Hürriyet'ten Hakan Gence konuşan Damla Sönmez, "Şimdilerde mükemmeliyetçiliğimi törpülemeye çabalıyorum. Sabırsızlığımdan biraz kurtulmayı deniyorum" dedi.
Hakan Gence'ye röportaj veren Sönmez'in açıklamaları şöyle:
İsminin başına konan ‘ödüllü oyuncu’ sıfatını en çok hak edenlerdensin... ‘Altın Koza’, ‘Altın Portakal’, ‘SİYAD’, ‘Londra Film Haftası’... Hayatı genç yaştan itibaren ödül ağırlığıyla yaşamak nasıl bir şey?

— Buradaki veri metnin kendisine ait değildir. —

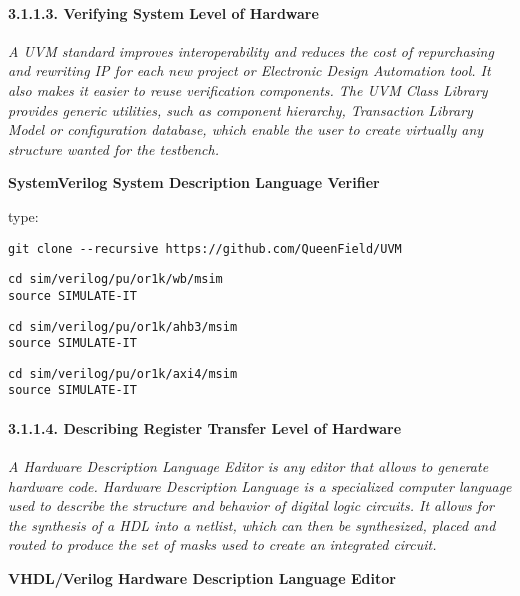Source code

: \documentclass[]{article}
\let\oldparagraph\paragraph
\renewcommand{\paragraph}[1]{\oldparagraph{#1}\mbox{}}
\begin{document}
\paragraph{3.1.1.3. Verifying System Level of
Hardware}\label{verifying-system-level-of-hardware}

\emph{A UVM standard improves interoperability and reduces the cost of
repurchasing and rewriting IP for each new project or Electronic Design
Automation tool. It also makes it easier to reuse verification
components. The UVM Class Library provides generic utilities, such as
component hierarchy, Transaction Library Model or configuration
database, which enable the user to create virtually any structure wanted
for the testbench.}

\textbf{SystemVerilog System Description Language Verifier}

type:

\begin{verbatim}
git clone --recursive https://github.com/QueenField/UVM
\end{verbatim}

\begin{verbatim}
cd sim/verilog/pu/or1k/wb/msim
source SIMULATE-IT
\end{verbatim}

\begin{verbatim}
cd sim/verilog/pu/or1k/ahb3/msim
source SIMULATE-IT
\end{verbatim}

\begin{verbatim}
cd sim/verilog/pu/or1k/axi4/msim
source SIMULATE-IT
\end{verbatim}

\paragraph{3.1.1.4. Describing Register Transfer Level of
Hardware}\label{describing-register-transfer-level-of-hardware}

\emph{A Hardware Description Language Editor is any editor that allows
to generate hardware code. Hardware Description Language is a
specialized computer language used to describe the structure and
behavior of digital logic circuits. It allows for the synthesis of a HDL
into a netlist, which can then be synthesized, placed and routed to
produce the set of masks used to create an integrated circuit.}

\textbf{VHDL/Verilog Hardware Description Language Editor}
\end{document}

İlk ‘Altın Portakal’ aldığımda 22 yaşındaydım. Festivale gittim, ödülümü teslim ettiler. Okulda vize haftasındaydım. Ertesi gün okula dönüp sınavlarıma girdim.
KENDİMİ ÖZGÜR BIRAKTIM
Sürreel değil mi?
Tam sürreel bir durum. O ödül de bu işin son noktası olacakmış gibi gelmişti ama öyle değil, hayat devam ediyor. Bir projede ödül aldınız diye bütün ödülleri siz alacaksınız diye bir şey de yok. Ama soruna dönersek, bir ara kendimden beklentimin yükseldiğini fark ettim. İçime kapandım. Sonra kendime “Oynamayı seviyorsun, oyuna devam et” dedim, kendimi özgür bıraktım. Zaten bir filmi de ödül alacak diye çekemez ve bu şekilde ona dahil olamazsın. Festivallerin temasını, filmleri, jürileri bilmiyorsun... Ben normal işimi yapmaya devam ediyorum.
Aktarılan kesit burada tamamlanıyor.